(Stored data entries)
[Start of Attachment]

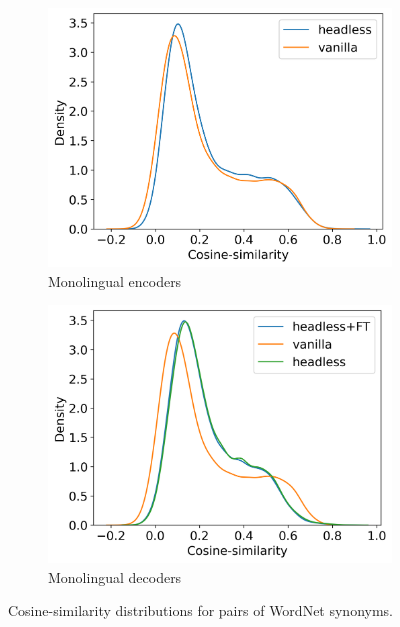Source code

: \begin{figure}[H]
    \centering
    \begin{subfigure}[b]{0.48\columnwidth}
         \includegraphics[width=\linewidth]{sources/part_2/headless/imgs/input_embs_cosines_bert.png}
         \caption{Monolingual encoders}
         \label{fig:input_embs_cosines_bert}
    \end{subfigure}
    \begin{subfigure}[b]{0.48\columnwidth}
         \includegraphics[width=\linewidth]{sources/part_2/headless/imgs/input_embs_cosines_pythia.png}
         \caption{Monolingual decoders}
         \label{fig:input_embs_cosines_pythia}
    \end{subfigure}
    \caption{Cosine-similarity distributions for pairs of WordNet synonyms.}
    \label{fig:cosine_input_embs}
\end{figure}

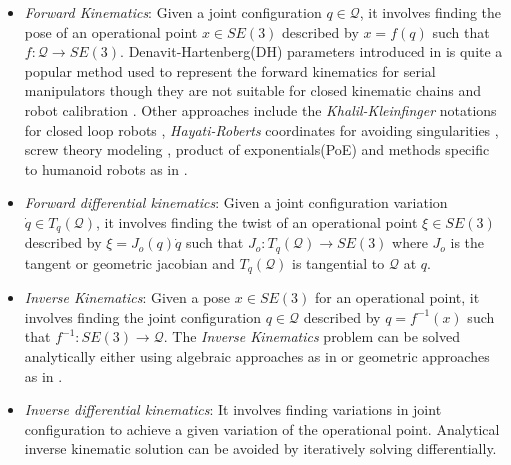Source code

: \begin{itemize}
    \item \textit{Forward Kinematics}: Given a joint configuration $q \in \mathcal{Q}$, it involves finding the pose of an operational point $x \in SE(3)$ described by $x = f(q)$ such that $f:\mathcal{Q} \rightarrow SE(3)$. Denavit-Hartenberg(DH) parameters \cite{hartenberg1955kinematic} introduced in \cite{craig2005introduction} is quite a popular method used to represent the forward kinematics for serial manipulators though they are not suitable for closed kinematic chains and robot calibration \cite{khalil2004modeling,everett1987kinematic}. Other approaches include the \textit{Khalil-Kleinfinger} notations for closed loop robots \cite{khalil2004modeling}, \textit{Hayati-Roberts} coordinates for avoiding singularities \cite{hayati1985improving, roberts1988new}, screw theory modeling \cite{tsai1999robot}, product of exponentials(PoE) \cite{park1994computational} and methods 
    specific to humanoid robots as in \cite{kajita2005humanoid}.

    \item \textit{Forward differential kinematics}: Given a joint configuration variation $\dot{q} \in T_q(\mathcal{Q})$, it involves finding the twist of an operational point $\xi \in SE(3)$ described by  $\xi = J_o(q)\dot{q}$ such that  $J_o:T_q(\mathcal{Q}) \rightarrow SE(3)$ where $J_o$ is the tangent or geometric jacobian \cite{spong2006robot,Khatib1987} and $T_q(\mathcal{Q})$ is tangential to $\mathcal{Q}$ at $q$.
    \item \textit{Inverse Kinematics}: Given a pose $x \in SE(3)$ for an operational point, it involves finding the joint configuration
    $ q \in \mathcal{Q}$ described by $q = f^{-1}(x)$ such that $f^{-1}:SE(3) \rightarrow \mathcal{Q} $. The \textit{Inverse Kinematics} problem can be solved analytically either using algebraic approaches as in \cite{paul1robot} \cite{RaghvanBoth1993inverse} or geometric approaches as in \cite{paden1985kinematics, peiper1968kinematics}.

    \item \textit{Inverse differential kinematics}: It involves finding variations in joint configuration to achieve a given variation of the operational point. Analytical inverse kinematic solution can be avoided by iteratively solving differentially. 
\end{itemize}

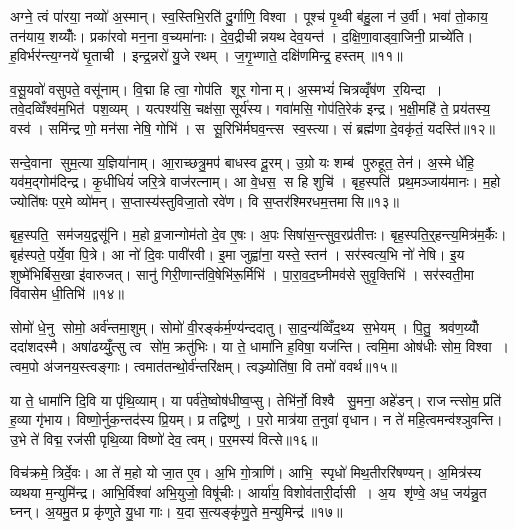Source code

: अग्ने॒ त्वं पा॑रया॒ नव्यो॑ अ॒स्मान्। स्व॒स्तिभि॒रति॑ दु॒र्गाणि॒ विश्वा। पूश्च॑ पृ॒थ्वी ब॑हु॒ला न॑ उ॒र्वी। भवा॑ तो॒काय॒ तन॑याय॒ शय्योँः। प्रका॑रवो मन॒ना व॒च्यमा॑नाः। दे॒व॒द्रीचीन्नयथ देव॒यन्त॑। द॒क्षि॒णा॒वाड्वा॒जिनी॒ प्राच्ये॑ति। ह॒विर्भर॑न्त्य॒ग्नये॑ घृ॒ताची। इन्द्र॒न्नरो॑ यु॒जे रथम्। ज॒गृ॒भ्णाते॒ दक्षि॑णमिन्द्र॒ हस्तम्॥११॥

व॒सू॒यवो॑ वसुपते॒ वसू॑नाम्। वि॒द्मा हि त्वा॒ गोप॑ति शूर॒ गोनाम्। अ॒स्मभ्यं॑ चित्रव्वृँष॑ण र॒यिन्दा। तवे॒दव्विँश्व॑म॒भित॑ पश॒व्यम्। यत्पश्य॑सि॒ चक्ष॑सा॒ सूर्य॑स्य। गवा॑मसि॒ गोप॑ति॒रेक॑ इन्द्र। भ॒क्षी॒महि॑ ते॒ प्रय॑तस्य॒ वस्व॑। समि॑न्द्र णो॒ मन॑सा नेषि॒ गोभि॑। स सू॒रिभि॑र्मघव॒न्त्स स्व॒स्त्या। सं ब्रह्म॑णा दे॒वकृ॑तं॒ यदस्ति॑॥१२॥

सन्दे॒वाना सुम॒त्या य॒ज्ञिया॑नाम्। आ॒राच्छत्रु॒मप॑ बाधस्व दू॒रम्। उ॒ग्रो यः शम्ब॑ पुरुहूत॒ तेन॑। अ॒स्मे धे॑हि॒ यव॑म॒द्गोम॑दिन्द्र। कृ॒धीधियं॑ जरि॒त्रे वाज॑रत्नाम्। आ वे॒धस॒ स हि शुचि॑। बृह॒स्पति॑ प्रथ॒मञ्जाय॑मानः। म॒हो ज्योति॑षः पर॒मे व्यो॑मन्। स॒प्तास्य॑स्तुविजा॒तो रवे॑ण। वि स॒प्तर॑श्मिरधम॒त्तमासि॥१३॥

बृह॒स्पति॒ सम॑जय॒द्वसू॑नि। म॒हो व्र॒जान्गोम॑तो दे॒व ए॒षः। अ॒पः सिषा॑स॒न्त्सुव॒रप्र॑तीत्तः। बृह॒स्पति॒र्॒हन्त्य॒मित्र॑म॒र्कैः। बृह॑स्पते॒ पर्ये॒वा पि॒त्रे। आ नो॑ दि॒वः पावी॑रवी। इ॒मा जुह्वा॑ना॒ यस्ते॒ स्तन॑। सर॑स्वत्य॒भि नो॑ नेषि। इ॒य शुष्मे॑भिर्बिस॒खा इ॑वारुजत्। सानु॑ गिरी॒णान्त॑वि॒षेभि॑रू॒र्मिभि॑। पा॒रा॒व॒द॒घ्नीमव॑से सुवृ॒क्तिभि॑। सर॑स्वती॒मा वि॑वासेम धी॒तिभि॑॥१४॥\anuvakamend[दे॒व॒यानैर्दे॒वाः सुपू॑तय्यँजत्र॒ हस्त॒मस्ति॒ तमास्यू॒र्मिभि॒र्द्वे च॑]

सोमो॑ धे॒नु सोमो॒ अर्व॑न्तमा॒शुम्। सोमो॑ वी॒रङ्क॑र्म॒ण्य॑न्ददातु। सा॒द॒न्य॑व्विँद॒थ्य स॒भेयम्। पि॒तु॒ श्रव॑ण॒य्योँ ददा॑शदस्मै। अषा॑ढय्युँ॒त्सु त्व सो॑म॒ क्रतु॑भिः। या ते॒ धामा॑नि ह॒विषा॒ यज॑न्ति। त्वमि॒मा ओष॑धीः सोम॒ विश्वा। त्वम॒पो अ॑जनय॒स्त्वङ्गाः। त्वमात॑तन्थो॒र्व॑न्तरि॑क्षम्। त्वञ्ज्योति॑षा॒ वि तमो॑ ववर्थ॥१५॥

या ते॒ धामा॑नि दि॒वि या पृ॑थि॒व्याम्। या पर्व॑ते॒ष्वोष॑धीष्व॒प्सु। तेभि॑र्नो॒ विश्वै सु॒मना॒ अहे॑डन्। राजन्त्सोम॒ प्रति॑ ह॒व्या गृ॑भाय। विष्णो॒र्नुक॒न्तद॑स्य प्रि॒यम्। प्र तद्विष्णु॑। प॒रो मात्र॑या त॒नुवा॑ वृधान। न ते॑ महि॒त्वमन्व॑श्ञुवन्ति। उ॒भे ते॑ विद्म॒ रज॑सी पृथि॒व्या विष्णो॑ देव॒ त्वम्। प॒र॒मस्य॑ वित्से॥१६॥

विच॑क्रमे॒ त्रिर्दे॒वः। आ ते॑ म॒हो यो जा॒त ए॒व। अ॒भि गो॒त्राणि॑। आभि॒ स्पृधो॑ मिथ॒तीररि॑षण्यन्। अ॒मित्र॑स्य व्यथया म॒न्युमि॑न्द्र। आभि॒र्विश्वा॑ अभि॒युजो॒ विषू॑चीः। आर्या॑य॒ विशोव॑तारी॒र्दासी। अ॒य शृ॑ण्वे॒ अध॒ जय॑न्नु॒त घ्नन्। अ॒यमु॒त प्र कृ॑णुते यु॒धा गाः। य॒दा स॒त्यङ्कृ॑णु॒ते म॒न्युमिन्द्र॑॥१७॥

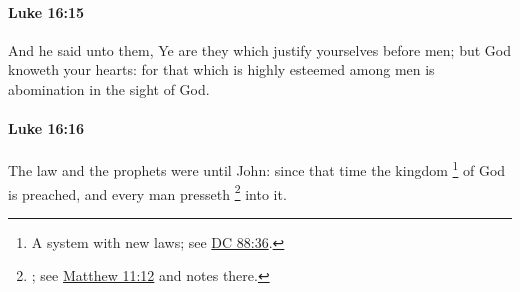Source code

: 		\paragraph{Luke 16:15} %
			\label{LUKE-16-15}

			And he said unto them, Ye are they which justify yourselves before men; but God knoweth your hearts: for that which is highly esteemed among men is abomination in the sight of God.

			\begin{framed}
			\scriptsize
				\begin{compactdesc}
					\item[SBLG] 
				\end{compactdesc}
			\end{framed}

		\paragraph{Luke 16:16} %
			\label{LUKE-16-16}

			The law and the prophets were until John: since that time the kingdom%
				\footnote{%
					A system with new laws; see \hyperref[DC88-36]{DC 88:36}.
					}
			of God is preached, and every man presseth%
				\footnote{%
					; see \hyperref[MATTHEW-11-12]{Matthew 11:12} and notes there.
					}
			into it.

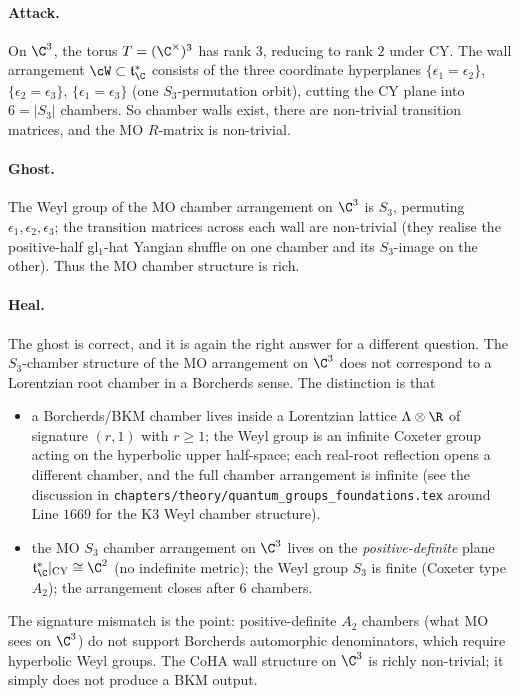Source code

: \paragraph{Attack.} On $\C^3$, the torus $T = (\C^\times)^3$ has
rank $3$, reducing to rank $2$ under CY. The wall arrangement
$\cW \subset \mathfrak t^*_\C$ consists of the three coordinate
hyperplanes $\{\epsilon_1 = \epsilon_2\}$, $\{\epsilon_2 =
\epsilon_3\}$, $\{\epsilon_1 = \epsilon_3\}$ (one $S_3$-permutation
orbit), cutting the CY plane into $6 = |S_3|$ chambers. So chamber
walls exist, there are non-trivial transition matrices, and the
MO $R$-matrix is non-trivial.

\paragraph{Ghost.} The Weyl group of the MO chamber arrangement on
$\C^3$ is $S_3$, permuting $\epsilon_1, \epsilon_2, \epsilon_3$; the
transition matrices across each wall are non-trivial (they realise
the positive-half gl$_1$-hat Yangian shuffle on one chamber and its
$S_3$-image on the other). Thus the MO chamber structure is rich.

\paragraph{Heal.} The ghost is correct, and it is again the right
answer for a different question. The $S_3$-chamber structure of the
MO arrangement on $\C^3$ does not correspond to a Lorentzian root
chamber in a Borcherds sense. The distinction is that
\begin{itemize}
 \item a Borcherds/BKM chamber lives inside a Lorentzian lattice
 $\Lambda \otimes \R$ of signature $(r, 1)$ with $r \geq 1$; the
 Weyl group is an infinite Coxeter group acting on the hyperbolic
 upper half-space; each real-root reflection opens a different
 chamber, and the full chamber arrangement is infinite (see the
 discussion in \texttt{chapters/theory/quantum\_groups\_foundations.tex}
 around Line $1669$ for the K3 Weyl chamber structure).
 \item the MO $S_3$ chamber arrangement on $\C^3$ lives on the
 \emph{positive-definite} plane $\mathfrak t^*_\C|_{\mathrm{CY}}
 \cong \C^2$ (no indefinite metric); the Weyl group $S_3$ is finite
 (Coxeter type $A_2$); the arrangement closes after $6$ chambers.
\end{itemize}
The signature mismatch is the point: positive-definite $A_2$
chambers (what MO sees on $\C^3$) do not support Borcherds automorphic
denominators, which require hyperbolic Weyl groups. The CoHA wall
structure on $\C^3$ is richly non-trivial; it simply does not
produce a BKM output.

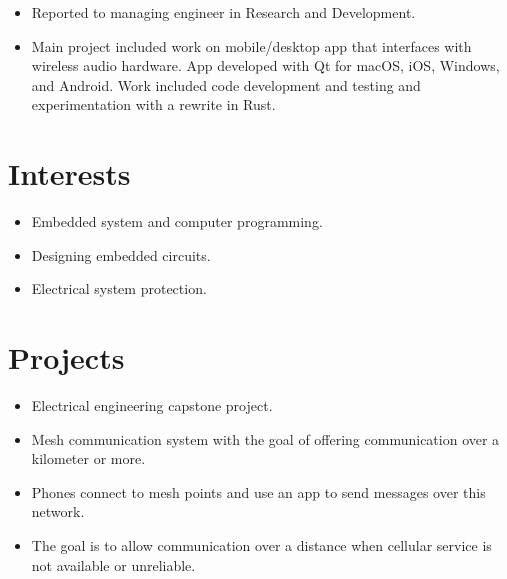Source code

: \documentclass{lsanche_cv}
\begin{document}
\begin{multicols*}{2}
	\divider

    \begin{itemize}
      \item Reported to managing engineer in Research and Development.
	  \item Main project included work on mobile/desktop app that interfaces with wireless audio hardware. App developed with Qt for macOS, iOS, Windows, and Android. Work included code development and testing and experimentation with a rewrite in Rust.
    \end{itemize}

    \columnbreak
    
  \section{Interests}
    \begin{itemize}
      \item Embedded system and computer programming.
      \item Designing embedded circuits.
			\item Electrical system protection.
    \end{itemize}

    \section{Projects}

      \begin{itemize}
        \item Electrical engineering capstone project.
        \item Mesh communication system with the goal of offering communication over a kilometer or more. 
        \item Phones connect to mesh points and use an app to send messages over this network.
        \item The goal is to allow communication over a distance when cellular service is not available or unreliable.
      \end{itemize}

    \divider


\end{multicols*}
\end{document}
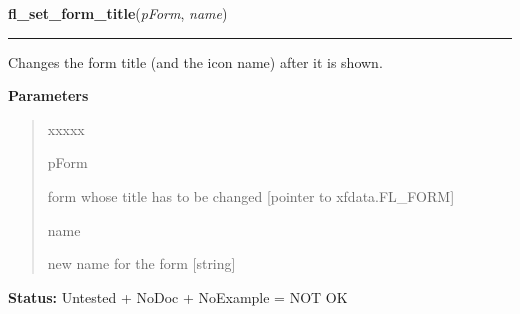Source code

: \hspace{.8\funcindent}\begin{boxedminipage}{\funcwidth}

    \raggedright \textbf{fl\_set\_form\_title}(\textit{pForm}, \textit{name})

    \vspace{-1.5ex}

    \rule{\textwidth}{0.5\fboxrule}
\setlength{\parskip}{2ex}
    Changes the form title (and the icon name) after it is shown.

\setlength{\parskip}{1ex}
      \textbf{Parameters}
      \vspace{-1ex}

      \begin{quote}
        \begin{Ventry}{xxxxx}

          \item[pForm]

          form whose title has to be changed [pointer to xfdata.FL\_FORM]

          \item[name]

          new name for the form [string]

        \end{Ventry}

      \end{quote}

\textbf{Status:} Untested + NoDoc + NoExample = NOT OK



    \end{boxedminipage}

    \label{xformslib:library:fl_set_app_mainform}

    \vspace{0.5ex}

[End of Attachment]

> [TASK TO CARRY OUT]
What is needed is every line of the records above that contains the word "root".

> [RESPONSE FOR THIS EXERCISE]
MO arrangement on $\C^3$ does not correspond to a Lorentzian root
 upper half-space; each real-root reflection opens a different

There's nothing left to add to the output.